• Transaksi janggal Rp 300 triliun berasal dari dugaan tindak pidana kepabeanan dan perpajakan yang ditangani Kemenkeu sebagai penyidik tindak pidana asal.
  • Pengusutan terhadap pertumbuhan harta tak wajar abdi negara harus tetap dilakukan.
  • Tak tertutup kemungkinan pengenaan sanksi pidana TPPU bagi abdi negara dengan harta fantastis yang terbukti menerima gratifikasi dan korupsi.

Selama sebulan terakhir, perhatian publik tersedot pada kasus penganiayaan anak pejabat pajak yang berujung pada penyingkapan harta tak wajar para abdi negara di Kementerian Keuangan. Kasus tersebut bergulir hingga Rabu (8/3) lalu. Menteri Koordinator Politik, Hukum, dan Keamanan Mahfud MD menyingkap transaksi janggal senilai Rp 300 triliun di Kementerian Keuangan.

Mahfud juga mengatakan transaksi tersebut melibatkan setidaknya 467 pegawai Kemenkeu dan terjadi sejak 2009. "Sebagian besar ada di Direktorat Jenderal Pajak dan Bea Cukai," kata dia.

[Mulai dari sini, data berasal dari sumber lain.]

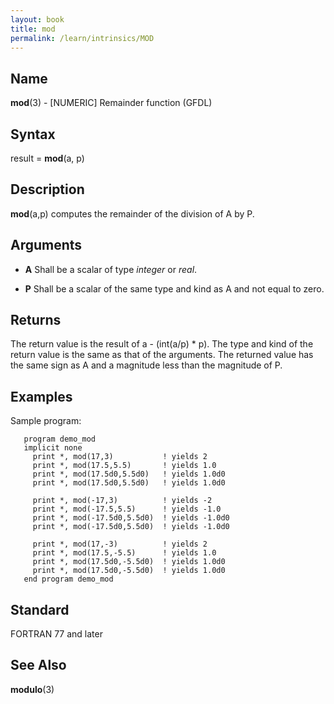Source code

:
 ```yaml
---
layout: book
title: mod
permalink: /learn/intrinsics/MOD
---
```

## __Name__

__mod__(3) - \[NUMERIC\] Remainder function
(GFDL)

## __Syntax__

result = __mod__(a, p)

## __Description__

__mod__(a,p) computes the remainder of the division of A by P.

## __Arguments__

  - __A__
    Shall be a scalar of type _integer_ or _real_.

  - __P__
    Shall be a scalar of the same type and kind as A and not equal to
    zero.

## __Returns__

The return value is the result of a - (int(a/p) \* p). The type and kind
of the return value is the same as that of the arguments. The returned
value has the same sign as A and a magnitude less than the magnitude of
P.

## __Examples__

Sample program:

```
   program demo_mod
   implicit none
     print *, mod(17,3)           ! yields 2
     print *, mod(17.5,5.5)       ! yields 1.0
     print *, mod(17.5d0,5.5d0)   ! yields 1.0d0
     print *, mod(17.5d0,5.5d0)   ! yields 1.0d0

     print *, mod(-17,3)          ! yields -2
     print *, mod(-17.5,5.5)      ! yields -1.0
     print *, mod(-17.5d0,5.5d0)  ! yields -1.0d0
     print *, mod(-17.5d0,5.5d0)  ! yields -1.0d0

     print *, mod(17,-3)          ! yields 2
     print *, mod(17.5,-5.5)      ! yields 1.0
     print *, mod(17.5d0,-5.5d0)  ! yields 1.0d0
     print *, mod(17.5d0,-5.5d0)  ! yields 1.0d0
   end program demo_mod
```

## __Standard__

FORTRAN 77 and later

## __See Also__

__modulo__(3)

Pernyataan Mahfud diamini oleh Kepala Pusat Pelaporan dan Analisis Transaksi Keuangan (PPATK) Ivan Yustiavandana. "Itu akumulasi dari hampir 200 Informasi Hasil Analisis (IHA) yang kami sampaikan kepada Kemenkeu sejak 2009 sampai 2023," kata Ivan kepada Katadata, Rabu (8/3).

Menteri Keuangan Sri Mulyani kebakaran jenggot. Ia menyatakan tak pernah menerima laporan ihwal transaksi janggal yang ada di dalam tubuh institusi yang ia pimpin. Pernyataan ini ditanggapi PPATK dengan menyerahkan dokumen yang diminta pada Senin (13/3) lalu. Menurut Ivan, dokumen tersebut berisi rekapitulasi data dugaan tindak pidana pencucian uang (TPPU) sepanjang 2009-2023.

PERTEMUAN PPATK DAN KEMENKEU
PERTEMUAN PPATK DAN KEMENKEU (ANTARA FOTO/Akbar Nugroho Gumay/hp. 

Babak Kedua Transaksi Janggal

Sehari setelah menyerahkan ratusan dokumen IHA, Ivan menjelaskan nilai jumbo itu bukan berarti nilai dari hasil tindak penyimpangan seperti korupsi yang dilakukan oleh pegawai Kemenkeu. Ia mengatakan nilai itu terkait dengan dugaan tindak pidana asal kepabeanan dan perpajakan yang ditangani Kemenkeu sebagai penyidik.

"Ini lebih karena posisi Kemenkeu sebagai penyidik tindak pidana asal, sama seperti KPK, Kepolisian dan Kejaksaan. Nilainya juga besar-besar," ujar Ivan di Kementerian Keuangan, Selasa (14/3).

Tapi, ia tak menampik adanya aktivitas mencurigakan dari pegawai Kemenkeu. “Kami menemukan sendiri terkait dengan pegawai, tapi itu nilainya tidak sebesar itu, nilainya sangat minim," kata dia.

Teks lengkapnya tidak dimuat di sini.